The Risks of Misunderstanding Generative AI
Generative AI’s capabilities are impressive, but they come with risks that are not always intuitive. For example, AI-powered voice transcription can generate entire sentences that were never spoken, introducing errors that could have serious consequences in customer service contexts. Similarly, while generative AI can outperform traditional OCR algorithms in speed and accuracy, it can also produce “hallucinations”—fabricated content that may go unnoticed without scrutiny.
These issues stem from the fundamental mechanics of how generative AI works. A basic understanding of these principles can empower decision-makers to identify where risks arise and which applications are better suited for AI. For instance, tasks requiring high accuracy and low tolerance for error may demand more human oversight, while creative or repetitive tasks may be ideal for AI augmentation.
Empowering Decision-Makers with Knowledge
You don’t need a Ph.D. in mathematics to make informed decisions about generative AI. A foundational understanding of its strengths and limitations can go a long way. Without this, businesses risk relying on vendors whose priorities may not align with their needs. How can you ask the right questions—about data security, confidentiality, or the risks of bias and hallucinations—if you don’t know where to begin?
For organizations without in-house data scientists, the challenge is even greater. Trusted advisors or educational resources can help bridge this gap, enabling leaders to evaluate vendor claims critically and align AI initiatives with business goals.
Moving Forward: Practical Steps for Adoption
The growing adoption of generative AI, as highlighted in industry reports, is both exciting and sobering. While confidence in AI is increasing, so are instances where misapplications lead to unexpected setbacks. To avoid these pitfalls, businesses should:
Invest in Basic AI Literacy: Equip decision-makers with a working knowledge of generative AI’s capabilities and risks.

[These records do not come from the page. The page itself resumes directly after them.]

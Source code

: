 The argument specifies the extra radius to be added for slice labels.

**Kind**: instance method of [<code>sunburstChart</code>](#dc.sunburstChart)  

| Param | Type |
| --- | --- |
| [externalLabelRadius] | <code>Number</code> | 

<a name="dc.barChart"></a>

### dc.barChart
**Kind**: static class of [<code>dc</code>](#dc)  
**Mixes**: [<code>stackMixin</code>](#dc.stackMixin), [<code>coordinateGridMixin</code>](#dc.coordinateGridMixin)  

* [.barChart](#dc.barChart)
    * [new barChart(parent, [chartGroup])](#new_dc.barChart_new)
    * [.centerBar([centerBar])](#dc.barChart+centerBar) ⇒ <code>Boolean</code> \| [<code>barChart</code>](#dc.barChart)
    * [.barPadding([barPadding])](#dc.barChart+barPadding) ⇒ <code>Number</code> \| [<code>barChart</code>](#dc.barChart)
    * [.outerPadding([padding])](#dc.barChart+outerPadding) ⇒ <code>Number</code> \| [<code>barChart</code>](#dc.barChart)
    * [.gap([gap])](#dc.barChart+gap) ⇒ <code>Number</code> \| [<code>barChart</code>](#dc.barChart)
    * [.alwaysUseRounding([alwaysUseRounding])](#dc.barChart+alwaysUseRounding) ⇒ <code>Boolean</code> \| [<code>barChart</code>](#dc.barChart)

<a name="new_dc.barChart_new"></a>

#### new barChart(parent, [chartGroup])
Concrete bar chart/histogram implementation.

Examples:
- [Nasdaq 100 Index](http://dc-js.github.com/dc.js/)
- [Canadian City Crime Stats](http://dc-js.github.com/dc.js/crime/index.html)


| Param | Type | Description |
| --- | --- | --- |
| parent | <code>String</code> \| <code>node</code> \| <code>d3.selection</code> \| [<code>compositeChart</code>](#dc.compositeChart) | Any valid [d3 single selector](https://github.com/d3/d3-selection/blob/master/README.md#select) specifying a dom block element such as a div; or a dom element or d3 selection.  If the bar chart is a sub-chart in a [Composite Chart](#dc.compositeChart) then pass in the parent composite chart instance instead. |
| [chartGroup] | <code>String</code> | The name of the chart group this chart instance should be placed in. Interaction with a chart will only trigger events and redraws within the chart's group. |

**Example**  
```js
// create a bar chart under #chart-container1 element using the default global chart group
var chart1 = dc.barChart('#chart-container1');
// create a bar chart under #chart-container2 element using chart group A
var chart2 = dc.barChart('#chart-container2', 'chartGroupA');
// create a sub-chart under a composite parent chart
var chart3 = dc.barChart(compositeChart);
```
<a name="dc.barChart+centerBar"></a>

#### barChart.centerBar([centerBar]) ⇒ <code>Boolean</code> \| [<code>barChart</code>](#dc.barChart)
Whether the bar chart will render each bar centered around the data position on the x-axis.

Align Use Cases with Strengths: Focus on applications where AI excels, such as automating routine customer inquiries or generating personalized content, while maintaining oversight for high-stakes tasks.
Foster Collaboration: Encourage dialogue between business and technical teams to ensure strategies are both ambitious and grounded.

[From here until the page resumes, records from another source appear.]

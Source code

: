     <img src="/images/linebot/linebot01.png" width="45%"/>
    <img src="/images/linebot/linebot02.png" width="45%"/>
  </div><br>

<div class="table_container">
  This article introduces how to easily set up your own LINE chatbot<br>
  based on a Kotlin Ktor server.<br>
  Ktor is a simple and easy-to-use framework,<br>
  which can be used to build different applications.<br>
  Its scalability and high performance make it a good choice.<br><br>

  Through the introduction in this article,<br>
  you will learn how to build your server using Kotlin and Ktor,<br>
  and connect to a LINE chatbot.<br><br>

Evaluate Vendors Critically: Ask pointed questions about data security, bias mitigation, and error rates to ensure solutions meet your needs.
Conclusion: Balancing Ambition with Understanding
Generative AI holds tremendous potential to enhance customer service and experiences, but its success hinges on informed decision-making. By bridging the gap between business enthusiasm and technical expertise, organizations can harness AI’s power while minimizing risks. Let’s move beyond the marketing hype and embrace a pragmatic approach—one that empowers leaders to make choices that are as smart as the technology itself.